A semi-distributed ecohydrological modelling framework for catchment hydrology and river chemistry

Climate and land use changes can significantly impact ecosystem water quantity as well as quality. To understand the corresponding physical processes within a catchment, an ecohydrological-biogeochemical model that can simulate water, nutrients and vegetation dynamics simultaneously is therefore required. The recently developed spatially distributed model T&C‐BG‐2D has enabled the simulation of coupled vegetation, hydrological, and soil biogeochemical dynamics within catchments. However, its potential in exploring the impacts of different scenarios and interventions on ecosystems can be limited by computational costs due to grid representations. In this work, we present a semi-distributed abstraction framework for T&C-BG-2D to simulate hourly river discharge and chemistry (C, N, P, K, Ca, Si, Mg) at the (sub)catchment outlet with minimal computational costs.

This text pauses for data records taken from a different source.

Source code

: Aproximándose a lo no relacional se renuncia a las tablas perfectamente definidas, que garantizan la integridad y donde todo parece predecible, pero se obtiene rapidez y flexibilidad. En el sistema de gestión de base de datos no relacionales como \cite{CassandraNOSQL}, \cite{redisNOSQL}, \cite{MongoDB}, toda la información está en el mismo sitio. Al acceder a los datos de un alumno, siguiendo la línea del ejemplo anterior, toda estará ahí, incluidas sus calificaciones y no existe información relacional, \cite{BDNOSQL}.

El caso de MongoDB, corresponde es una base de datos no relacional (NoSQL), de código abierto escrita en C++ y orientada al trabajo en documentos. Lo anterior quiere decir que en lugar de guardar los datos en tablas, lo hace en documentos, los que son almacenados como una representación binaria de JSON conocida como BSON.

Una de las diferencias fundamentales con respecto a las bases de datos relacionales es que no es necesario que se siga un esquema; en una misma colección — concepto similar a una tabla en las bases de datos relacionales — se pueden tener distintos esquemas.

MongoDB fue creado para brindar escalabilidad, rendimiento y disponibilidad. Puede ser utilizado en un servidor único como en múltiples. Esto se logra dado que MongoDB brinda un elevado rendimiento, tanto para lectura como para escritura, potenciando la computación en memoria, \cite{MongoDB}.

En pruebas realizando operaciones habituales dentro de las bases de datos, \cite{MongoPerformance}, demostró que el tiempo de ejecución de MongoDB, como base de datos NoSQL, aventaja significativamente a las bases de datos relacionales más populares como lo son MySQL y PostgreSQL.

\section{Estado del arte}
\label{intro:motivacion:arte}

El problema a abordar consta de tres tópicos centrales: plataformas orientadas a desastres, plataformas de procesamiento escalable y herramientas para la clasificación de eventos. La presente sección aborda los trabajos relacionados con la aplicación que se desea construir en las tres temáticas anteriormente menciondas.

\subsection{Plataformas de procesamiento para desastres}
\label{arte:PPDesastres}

Leveraging recent available remote sensing and reanalysis datasets, an algorithm was developed to enable a novel calibration procedure for all key model parameters (e.g., soil properties, land cover, and vegetation traits) within the catchment across representative hydrological response units. The newly developed semi-distributed version T&C-BG-SD was benchmarked against the fully distributed T&C-BG-2D model in the Hafren (Wales, UK) and the Erlenbach (Swiss pre‐Alps) catchments. To further evaluate the suitability of the framework in representing different catchment characteristics, the performance of the model was then examined across multiple catchments in the US and UK spanning diverse climatic conditions and land covers.